::: DATA :::

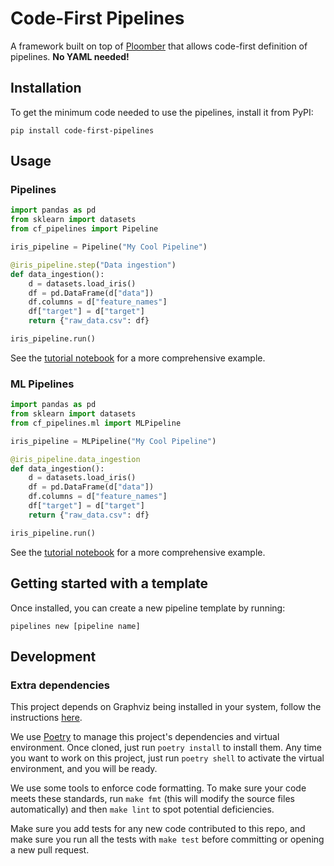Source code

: Code-First Pipelines
====================

A framework built on top of [Ploomber](https://ploomber.io/) that allows code-first definition of pipelines. 
**No YAML needed!**  

## Installation

To get the minimum code needed to use the pipelines, install it from PyPI:

```shell
pip install code-first-pipelines
```

## Usage

### Pipelines

```python
import pandas as pd
from sklearn import datasets
from cf_pipelines import Pipeline

iris_pipeline = Pipeline("My Cool Pipeline")

@iris_pipeline.step("Data ingestion")
def data_ingestion():
    d = datasets.load_iris()
    df = pd.DataFrame(d["data"])
    df.columns = d["feature_names"]
    df["target"] = d["target"]
    return {"raw_data.csv": df}

iris_pipeline.run()
```

See the [tutorial notebook](tutorials/Introduction%20to%20Pipelines.ipynb) for a more comprehensive example.

### ML Pipelines

```python
import pandas as pd
from sklearn import datasets
from cf_pipelines.ml import MLPipeline

iris_pipeline = MLPipeline("My Cool Pipeline")

@iris_pipeline.data_ingestion
def data_ingestion():
    d = datasets.load_iris()
    df = pd.DataFrame(d["data"])
    df.columns = d["feature_names"]
    df["target"] = d["target"]
    return {"raw_data.csv": df}

iris_pipeline.run()
```

See the [tutorial notebook](tutorials/Introduction%20to%20ML%20Pipelines.ipynb) for a more comprehensive example.

## Getting started with a template 

Once installed, you can create a new pipeline template by running:

```shell
pipelines new [pipeline name]
```

## Development

### Extra dependencies

This project depends on Graphviz being installed in your system, follow the instructions [here](https://graphviz.org/download/).

We use [Poetry](https://python-poetry.org/) to manage this project's dependencies and virtual environment. 
Once cloned, just run `poetry install` to install them. Any time you want to work on this project, just run 
`poetry shell` to activate the virtual environment, and you will be ready.

We use some tools to enforce code formatting. To make sure your code meets these standards, run `make fmt` (this will 
modify the source files automatically) and then `make lint` to spot potential deficiencies.

Make sure you add tests for any new code contributed to this repo, and make sure you run all the tests with `make test`
before committing or opening a new pull request.
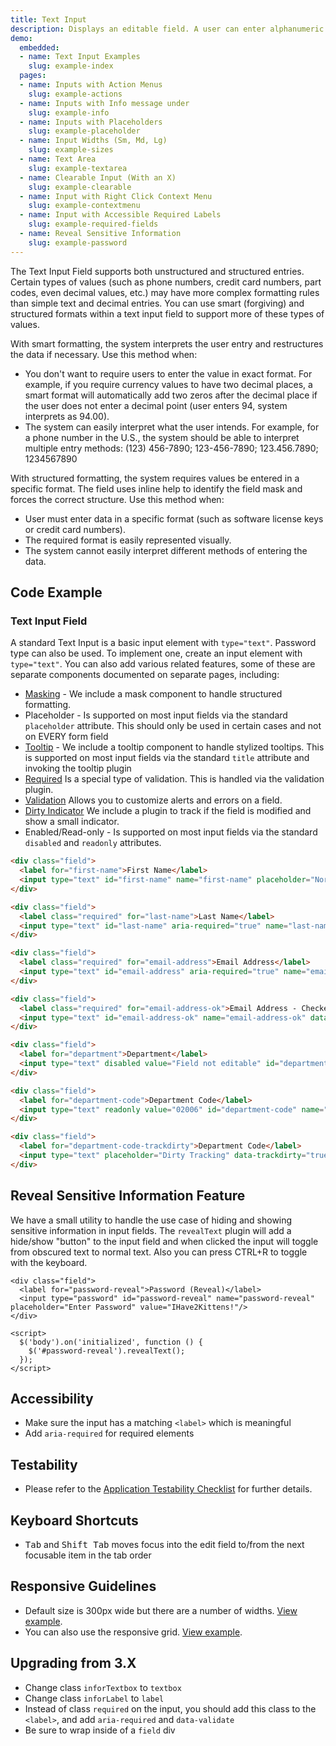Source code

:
 ```yaml
---
title: Text Input
description: Displays an editable field. A user can enter alphanumeric data. Best for open-ended inputs that complete a key value pair.
demo:
  embedded:
  - name: Text Input Examples
    slug: example-index
  pages:
  - name: Inputs with Action Menus
    slug: example-actions
  - name: Inputs with Info message under
    slug: example-info
  - name: Inputs with Placeholders
    slug: example-placeholder
  - name: Input Widths (Sm, Md, Lg)
    slug: example-sizes
  - name: Text Area
    slug: example-textarea
  - name: Clearable Input (With an X)
    slug: example-clearable
  - name: Input with Right Click Context Menu
    slug: example-contextmenu
  - name: Input with Accessible Required Labels
    slug: example-required-fields
  - name: Reveal Sensitive Information
    slug: example-password
---
```


The Text Input Field supports both unstructured and structured entries. Certain types of values (such as phone numbers, credit card numbers, part codes, even decimal values, etc.) may have more complex formatting rules than simple text and decimal entries. You can use smart (forgiving) and structured formats within a text input field to support more of these types of values.

With smart formatting, the system interprets the user entry and restructures the data if necessary. Use this method when:

- You don't want to require users to enter the value in exact format. For example, if you require currency values to have two decimal places, a smart format will automatically add two zeros after the decimal place if the user does not enter a decimal point (user enters 94, system interprets as 94.00).
- The system can easily interpret what the user intends. For example, for a phone number in the U.S., the system should be able to interpret multiple entry methods: (123) 456-7890; 123-456-7890; 123.456.7890; 1234567890

With structured formatting, the system requires values be entered in a specific format. The field uses inline help to identify the field mask and forces the correct structure. Use this method when:

- User must enter data in a specific format (such as software license keys or credit card numbers).
- The required format is easily represented visually.
- The system cannot easily interpret different methods of entering the data.

## Code Example

### Text Input Field

A standard Text Input is a basic input element with `type="text"`. Password type can also be used. To implement one, create an input element with `type="text"`. You can also add various related features, some of these are separate components documented on separate pages, including:

- [Masking](./mask) - We include a mask component to handle structured formatting.
- Placeholder - Is supported on most input fields via the standard `placeholder` attribute. This should only be used in certain cases and not on EVERY form field
- [Tooltip](./tooltip) - We include a tooltip component to handle stylized tooltips. This is supported on most input fields via the standard `title` attribute and invoking the tooltip plugin
- [Required](./validation) Is a special type of validation. This is handled via the validation plugin.
- [Validation](./validation) Allows you to customize alerts and errors on a field.
- [Dirty Indicator](./trackdirty) We include a plugin to track if the field is modified and show a small indicator.
- Enabled/Read-only - Is supported on most input fields via the standard `disabled` and `readonly` attributes.

```html
<div class="field">
  <label for="first-name">First Name</label>
  <input type="text" id="first-name" name="first-name" placeholder="Normal text Field">
</div>

<div class="field">
  <label class="required" for="last-name">Last Name</label>
  <input type="text" id="last-name" aria-required="true" name="last-name" data-validate="required">
</div>

<div class="field">
  <label class="required" for="email-address">Email Address</label>
  <input type="text" id="email-address" aria-required="true" name="email-address" data-validate="required email" placeholder="Company@address.com">
</div>

<div class="field">
  <label class="required" for="email-address-ok">Email Address - Checker</label>
  <input type="text" id="email-address-ok" name="email-address-ok" data-validate="emailPositive">
</div>

<div class="field">
  <label for="department">Department</label>
  <input type="text" disabled value="Field not editable" id="department" name="department">
</div>

<div class="field">
  <label for="department-code">Department Code</label>
  <input type="text" readonly value="02006" id="department-code" name="department-code">
</div>

<div class="field">
  <label for="department-code-trackdirty">Department Code</label>
  <input type="text" placeholder="Dirty Tracking" data-trackdirty="true" id="department-code-trackdirty" name="department-code-trackdirty">
</div>
```

## Reveal Sensitive Information Feature

We have a small utility to handle the use case of hiding and showing sensitive information in input fields. The `revealText` plugin will add a hide/show "button" to the input field and when clicked the input will toggle from obscured text to normal text. Also you can press CTRL+R to toggle with the keyboard.

```
<div class="field">
  <label for="password-reveal">Password (Reveal)</label>
  <input type="password" id="password-reveal" name="password-reveal" placeholder="Enter Password" value="IHave2Kittens!"/>
</div>

<script>
  $('body').on('initialized', function () {
    $('#password-reveal').revealText();
  });
</script>
```

## Accessibility

- Make sure the input has a matching `<label>` which is meaningful
- Add `aria-required` for required elements

## Testability

- Please refer to the [Application Testability Checklist](https://design.infor.com/resources/application-testability-checklist) for further details.

## Keyboard Shortcuts

- <kbd>Tab</kbd> and <kbd>Shift Tab</kbd> moves focus into the edit field to/from the next focusable item in the tab order

## Responsive Guidelines

- Default size is 300px wide but there are a number of widths. [View example](./demo/components/input/example-sizes?font=source-sans).
- You can also use the responsive grid. [View example](./demo/components/form/example-inputs-simple?font=source-sans).

## Upgrading from 3.X

- Change class `inforTextbox` to `textbox`
- Change class `inforLabel` to `label`
- Instead of class `required` on the input, you should add this class to the `<label>`, and add `aria-required` and `data-validate`
- Be sure to wrap inside of a `field` div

:::

GOAL OF THE EXERCISE:
Copy everything in the listing above exactly except the pictures.

TASK ANSWER:
Source code

: Code-First Pipelines
====================

A framework built on top of [Ploomber](https://ploomber.io/) that allows code-first definition of pipelines. 
**No YAML needed!**  

## Installation

To get the minimum code needed to use the pipelines, install it from PyPI:

```shell
pip install code-first-pipelines
```

## Usage

### Pipelines

```python
import pandas as pd
from sklearn import datasets
from cf_pipelines import Pipeline

iris_pipeline = Pipeline("My Cool Pipeline")

@iris_pipeline.step("Data ingestion")
def data_ingestion():
    d = datasets.load_iris()
    df = pd.DataFrame(d["data"])
    df.columns = d["feature_names"]
    df["target"] = d["target"]
    return {"raw_data.csv": df}

iris_pipeline.run()
```

See the [tutorial notebook](tutorials/Introduction%20to%20Pipelines.ipynb) for a more comprehensive example.

### ML Pipelines

```python
import pandas as pd
from sklearn import datasets
from cf_pipelines.ml import MLPipeline

iris_pipeline = MLPipeline("My Cool Pipeline")

@iris_pipeline.data_ingestion
def data_ingestion():
    d = datasets.load_iris()
    df = pd.DataFrame(d["data"])
    df.columns = d["feature_names"]
    df["target"] = d["target"]
    return {"raw_data.csv": df}

iris_pipeline.run()
```

See the [tutorial notebook](tutorials/Introduction%20to%20ML%20Pipelines.ipynb) for a more comprehensive example.

## Getting started with a template 

Once installed, you can create a new pipeline template by running:

```shell
pipelines new [pipeline name]
```

## Development

### Extra dependencies

This project depends on Graphviz being installed in your system, follow the instructions [here](https://graphviz.org/download/).

We use [Poetry](https://python-poetry.org/) to manage this project's dependencies and virtual environment. 
Once cloned, just run `poetry install` to install them. Any time you want to work on this project, just run 
`poetry shell` to activate the virtual environment, and you will be ready.

We use some tools to enforce code formatting. To make sure your code meets these standards, run `make fmt` (this will 
modify the source files automatically) and then `make lint` to spot potential deficiencies.

Make sure you add tests for any new code contributed to this repo, and make sure you run all the tests with `make test`
before committing or opening a new pull request.
Source code

:
 ```yaml
---
title: Text Input
description: Displays an editable field. A user can enter alphanumeric data. Best for open-ended inputs that complete a key value pair.
demo:
  embedded:
  - name: Text Input Examples
    slug: example-index
  pages:
  - name: Inputs with Action Menus
    slug: example-actions
  - name: Inputs with Info message under
    slug: example-info
  - name: Inputs with Placeholders
    slug: example-placeholder
  - name: Input Widths (Sm, Md, Lg)
    slug: example-sizes
  - name: Text Area
    slug: example-textarea
  - name: Clearable Input (With an X)
    slug: example-clearable
  - name: Input with Right Click Context Menu
    slug: example-contextmenu
  - name: Input with Accessible Required Labels
    slug: example-required-fields
  - name: Reveal Sensitive Information
    slug: example-password
---
```


The Text Input Field supports both unstructured and structured entries. Certain types of values (such as phone numbers, credit card numbers, part codes, even decimal values, etc.) may have more complex formatting rules than simple text and decimal entries. You can use smart (forgiving) and structured formats within a text input field to support more of these types of values.

With smart formatting, the system interprets the user entry and restructures the data if necessary. Use this method when:

- You don't want to require users to enter the value in exact format. For example, if you require currency values to have two decimal places, a smart format will automatically add two zeros after the decimal place if the user does not enter a decimal point (user enters 94, system interprets as 94.00).
- The system can easily interpret what the user intends. For example, for a phone number in the U.S., the system should be able to interpret multiple entry methods: (123) 456-7890; 123-456-7890; 123.456.7890; 1234567890

With structured formatting, the system requires values be entered in a specific format. The field uses inline help to identify the field mask and forces the correct structure. Use this method when:

- User must enter data in a specific format (such as software license keys or credit card numbers).
- The required format is easily represented visually.
- The system cannot easily interpret different methods of entering the data.

## Code Example

### Text Input Field

A standard Text Input is a basic input element with `type="text"`. Password type can also be used. To implement one, create an input element with `type="text"`. You can also add various related features, some of these are separate components documented on separate pages, including:

- [Masking](./mask) - We include a mask component to handle structured formatting.
- Placeholder - Is supported on most input fields via the standard `placeholder` attribute. This should only be used in certain cases and not on EVERY form field
- [Tooltip](./tooltip) - We include a tooltip component to handle stylized tooltips. This is supported on most input fields via the standard `title` attribute and invoking the tooltip plugin
- [Required](./validation) Is a special type of validation. This is handled via the validation plugin.
- [Validation](./validation) Allows you to customize alerts and errors on a field.
- [Dirty Indicator](./trackdirty) We include a plugin to track if the field is modified and show a small indicator.
- Enabled/Read-only - Is supported on most input fields via the standard `disabled` and `readonly` attributes.

```html
<div class="field">
  <label for="first-name">First Name</label>
  <input type="text" id="first-name" name="first-name" placeholder="Normal text Field">
</div>

<div class="field">
  <label class="required" for="last-name">Last Name</label>
  <input type="text" id="last-name" aria-required="true" name="last-name" data-validate="required">
</div>

<div class="field">
  <label class="required" for="email-address">Email Address</label>
  <input type="text" id="email-address" aria-required="true" name="email-address" data-validate="required email" placeholder="Company@address.com">
</div>

<div class="field">
  <label class="required" for="email-address-ok">Email Address - Checker</label>
  <input type="text" id="email-address-ok" name="email-address-ok" data-validate="emailPositive">
</div>

<div class="field">
  <label for="department">Department</label>
  <input type="text" disabled value="Field not editable" id="department" name="department">
</div>

<div class="field">
  <label for="department-code">Department Code</label>
  <input type="text" readonly value="02006" id="department-code" name="department-code">
</div>

<div class="field">
  <label for="department-code-trackdirty">Department Code</label>
  <input type="text" placeholder="Dirty Tracking" data-trackdirty="true" id="department-code-trackdirty" name="department-code-trackdirty">
</div>
```

## Reveal Sensitive Information Feature

We have a small utility to handle the use case of hiding and showing sensitive information in input fields. The `revealText` plugin will add a hide/show "button" to the input field and when clicked the input will toggle from obscured text to normal text. Also you can press CTRL+R to toggle with the keyboard.

```
<div class="field">
  <label for="password-reveal">Password (Reveal)</label>
  <input type="password" id="password-reveal" name="password-reveal" placeholder="Enter Password" value="IHave2Kittens!"/>
</div>

<script>
  $('body').on('initialized', function () {
    $('#password-reveal').revealText();
  });
</script>
```

## Accessibility

- Make sure the input has a matching `<label>` which is meaningful
- Add `aria-required` for required elements

## Testability

- Please refer to the [Application Testability Checklist](https://design.infor.com/resources/application-testability-checklist) for further details.

## Keyboard Shortcuts

- <kbd>Tab</kbd> and <kbd>Shift Tab</kbd> moves focus into the edit field to/from the next focusable item in the tab order

## Responsive Guidelines

- Default size is 300px wide but there are a number of widths. [View example](./demo/components/input/example-sizes?font=source-sans).
- You can also use the responsive grid. [View example](./demo/components/form/example-inputs-simple?font=source-sans).

## Upgrading from 3.X

- Change class `inforTextbox` to `textbox`
- Change class `inforLabel` to `label`
- Instead of class `required` on the input, you should add this class to the `<label>`, and add `aria-required` and `data-validate`
- Be sure to wrap inside of a `field` div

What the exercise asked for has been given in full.